**Your assignment:** Go through the records and extract every line with the word "Installing".

**Dataset records:**
════════

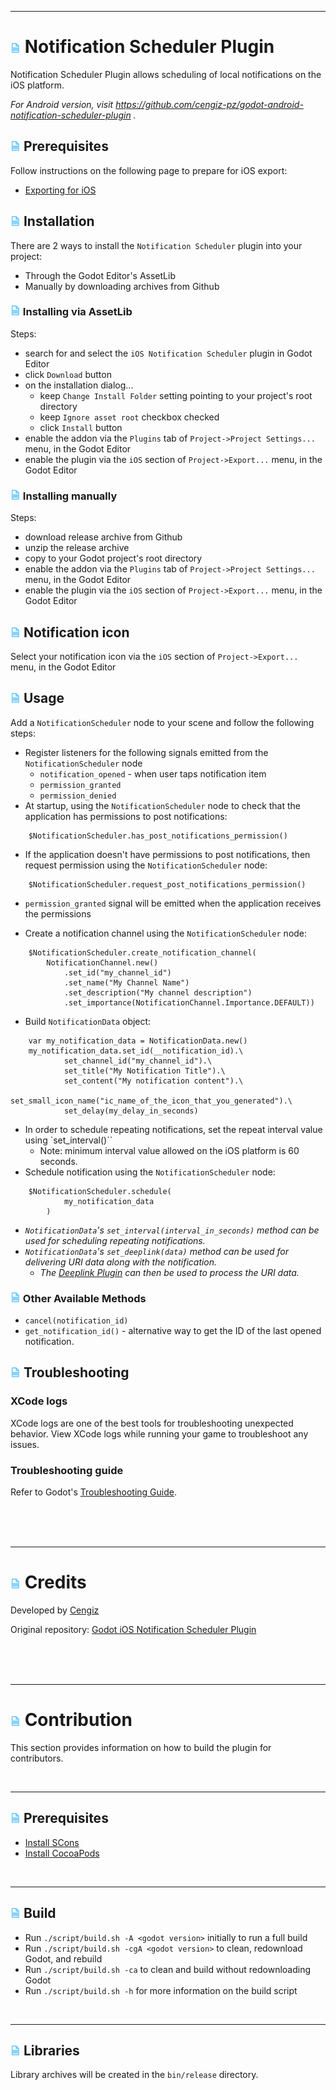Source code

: 
---
# ![](addon/icon.png?raw=true) Notification Scheduler Plugin
Notification Scheduler Plugin allows scheduling of local notifications on the iOS platform.

_For Android version, visit https://github.com/cengiz-pz/godot-android-notification-scheduler-plugin ._

## ![](addon/icon.png?raw=true) Prerequisites
Follow instructions on the following page to prepare for iOS export:
- [Exporting for iOS](https://docs.godotengine.org/en/stable/tutorials/export/exporting_for_ios.html)

## ![](addon/icon.png?raw=true) Installation
There are 2 ways to install the `Notification Scheduler` plugin into your project:
- Through the Godot Editor's AssetLib
- Manually by downloading archives from Github

### ![](addon/icon.png?raw=true) Installing via AssetLib
Steps:
- search for and select the `iOS Notification Scheduler` plugin in Godot Editor
- click `Download` button
- on the installation dialog...
	- keep `Change Install Folder` setting pointing to your project's root directory
	- keep `Ignore asset root` checkbox checked
	- click `Install` button
- enable the addon via the `Plugins` tab of `Project->Project Settings...` menu, in the Godot Editor
- enable the plugin via the `iOS` section of `Project->Export...` menu, in the Godot Editor

### ![](addon/icon.png?raw=true) Installing manually
Steps:
- download release archive from Github
- unzip the release archive
- copy to your Godot project's root directory
- enable the addon via the `Plugins` tab of `Project->Project Settings...` menu, in the Godot Editor
- enable the plugin via the `iOS` section of `Project->Export...` menu, in the Godot Editor

## ![](addon/icon.png?raw=true) Notification icon
Select your notification icon via the `iOS` section of `Project->Export...` menu, in the Godot Editor

## ![](addon/icon.png?raw=true) Usage
Add a `NotificationScheduler` node to your scene and follow the following steps:
- Register listeners for the following signals emitted from the `NotificationScheduler` node
	- `notification_opened` - when user taps notification item
	- `permission_granted`
	- `permission_denied`
- At startup, using the `NotificationScheduler` node to check that the application has permissions to post notifications:
```
	$NotificationScheduler.has_post_notifications_permission()
```
- If the application doesn't have permissions to post notifications, then request permission using the `NotificationScheduler` node:
```
	$NotificationScheduler.request_post_notifications_permission()
```
- `permission_granted` signal will be emitted when the application receives the permissions

- Create a notification channel using the `NotificationScheduler` node:
```
	$NotificationScheduler.create_notification_channel(
		NotificationChannel.new()
			.set_id("my_channel_id")
			.set_name("My Channel Name")
			.set_description("My channel description")
			.set_importance(NotificationChannel.Importance.DEFAULT))
```
- Build `NotificationData` object:
```
	var my_notification_data = NotificationData.new()
	my_notification_data.set_id(__notification_id).\
			set_channel_id("my_channel_id").\
			set_title("My Notification Title").\
			set_content("My notification content").\
			set_small_icon_name("ic_name_of_the_icon_that_you_generated").\
			set_delay(my_delay_in_seconds)
```
- In order to schedule repeating notifications, set the repeat interval value using `set_interval()``
	- Note: minimum interval value allowed on the iOS platform is 60 seconds.
- Schedule notification using the `NotificationScheduler` node:
```
	$NotificationScheduler.schedule(
			my_notification_data
		)
```
- _`NotificationData`'s `set_interval(interval_in_seconds)` method can be used for scheduling repeating notifications._
- _`NotificationData`'s `set_deeplink(data)` method can be used for delivering URI data along with the notification._
	- _The [Deeplink Plugin](https://github.com/cengiz-pz/godot-ios-deeplink-plugin) can then be used to process the URI data._

### ![](addon/icon.png?raw=true) Other Available Methods
- `cancel(notification_id)`
- `get_notification_id()` - alternative way to get the ID of the last opened notification.

## ![](addon/icon.png?raw=true) Troubleshooting

### XCode logs
XCode logs are one of the best tools for troubleshooting unexpected behavior. View XCode logs while running your game to troubleshoot any issues.


### Troubleshooting guide
Refer to Godot's [Troubleshooting Guide](https://docs.godotengine.org/en/stable/tutorials/export/exporting_for_ios.html#troubleshooting).

<br/><br/><br/>

---
# ![](addon/icon.png?raw=true) Credits
Developed by [Cengiz](https://github.com/cengiz-pz)

Original repository: [Godot iOS Notification Scheduler Plugin](https://github.com/cengiz-pz/godot-ios-notification-scheduler-plugin)

<br/><br/><br/>

___

# ![](addon/icon.png?raw=true) Contribution

This section provides information on how to build the plugin for contributors.

<br/>

___

## ![](addon/icon.png?raw=true) Prerequisites

- [Install SCons](https://scons.org/doc/production/HTML/scons-user/ch01s02.html)
- [Install CocoaPods](https://guides.cocoapods.org/using/getting-started.html)

<br/>

___

## ![](addon/icon.png?raw=true) Build

- Run `./script/build.sh -A <godot version>` initially to run a full build
- Run `./script/build.sh -cgA <godot version>` to clean, redownload Godot, and rebuild
- Run `./script/build.sh -ca` to clean and build without redownloading Godot
- Run `./script/build.sh -h` for more information on the build script

<br/>

___

## ![](addon/icon.png?raw=true) Libraries

Library archives will be created in the `bin/release` directory.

════════

**Exercise output:**
### ![](addon/icon.png?raw=true) Installing via AssetLib
### ![](addon/icon.png?raw=true) Installing manually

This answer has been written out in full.